--- DIRECTIONS FOR THIS TASK ---
Identify each line below containing the string "reproduce" and copy it.
◇ ◇ ◇ ◇ ◇ ◇ ◇
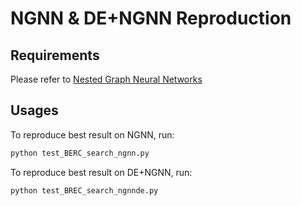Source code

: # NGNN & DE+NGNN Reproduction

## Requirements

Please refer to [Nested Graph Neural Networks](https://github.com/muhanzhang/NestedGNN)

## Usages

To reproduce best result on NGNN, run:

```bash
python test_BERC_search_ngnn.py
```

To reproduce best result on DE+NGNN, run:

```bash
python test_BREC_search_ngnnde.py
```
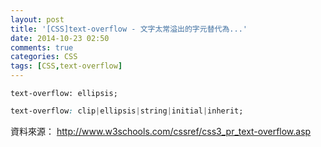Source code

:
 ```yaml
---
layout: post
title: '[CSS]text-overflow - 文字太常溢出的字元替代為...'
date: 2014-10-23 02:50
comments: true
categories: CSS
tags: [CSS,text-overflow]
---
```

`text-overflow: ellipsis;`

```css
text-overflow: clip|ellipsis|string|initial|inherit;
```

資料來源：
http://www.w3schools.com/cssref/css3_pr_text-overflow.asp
◇ ◇ ◇ ◇ ◇ ◇ ◇
--- SOLUTION TO THIS EXERCISE ---
To reproduce best result on NGNN, run:
To reproduce best result on DE+NGNN, run:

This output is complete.